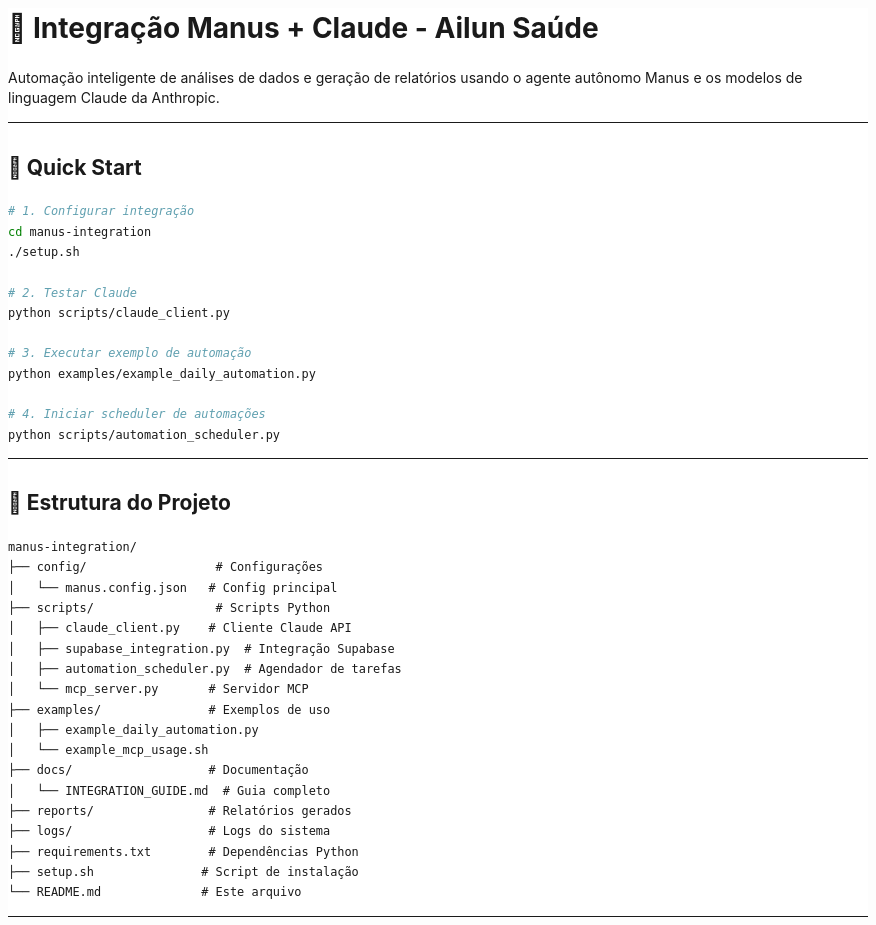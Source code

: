 # 🤖 Integração Manus + Claude - Ailun Saúde

Automação inteligente de análises de dados e geração de relatórios usando o agente autônomo Manus e os modelos de linguagem Claude da Anthropic.

---

## 🚀 Quick Start

```bash
# 1. Configurar integração
cd manus-integration
./setup.sh

# 2. Testar Claude
python scripts/claude_client.py

# 3. Executar exemplo de automação
python examples/example_daily_automation.py

# 4. Iniciar scheduler de automações
python scripts/automation_scheduler.py
```

---

## 📁 Estrutura do Projeto

```
manus-integration/
├── config/                  # Configurações
│   └── manus.config.json   # Config principal
├── scripts/                 # Scripts Python
│   ├── claude_client.py    # Cliente Claude API
│   ├── supabase_integration.py  # Integração Supabase
│   ├── automation_scheduler.py  # Agendador de tarefas
│   └── mcp_server.py       # Servidor MCP
├── examples/               # Exemplos de uso
│   ├── example_daily_automation.py
│   └── example_mcp_usage.sh
├── docs/                   # Documentação
│   └── INTEGRATION_GUIDE.md  # Guia completo
├── reports/                # Relatórios gerados
├── logs/                   # Logs do sistema
├── requirements.txt        # Dependências Python
├── setup.sh               # Script de instalação
└── README.md              # Este arquivo
```

---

------

- Problem statement
Print the listing word for word but skip its pictures.

- Response box
Source code

: # 🤖 Integração Manus + Claude - Ailun Saúde

Automação inteligente de análises de dados e geração de relatórios usando o agente autônomo Manus e os modelos de linguagem Claude da Anthropic.

---

## 🚀 Quick Start

```bash
# 1. Configurar integração
cd manus-integration
./setup.sh

# 2. Testar Claude
python scripts/claude_client.py

# 3. Executar exemplo de automação
python examples/example_daily_automation.py

# 4. Iniciar scheduler de automações
python scripts/automation_scheduler.py
```

---

## 📁 Estrutura do Projeto

```
manus-integration/
├── config/                  # Configurações
│   └── manus.config.json   # Config principal
├── scripts/                 # Scripts Python
│   ├── claude_client.py    # Cliente Claude API
│   ├── supabase_integration.py  # Integração Supabase
│   ├── automation_scheduler.py  # Agendador de tarefas
│   └── mcp_server.py       # Servidor MCP
├── examples/               # Exemplos de uso
│   ├── example_daily_automation.py
│   └── example_mcp_usage.sh
├── docs/                   # Documentação
│   └── INTEGRATION_GUIDE.md  # Guia completo
├── reports/                # Relatórios gerados
├── logs/                   # Logs do sistema
├── requirements.txt        # Dependências Python
├── setup.sh               # Script de instalação
└── README.md              # Este arquivo
```

---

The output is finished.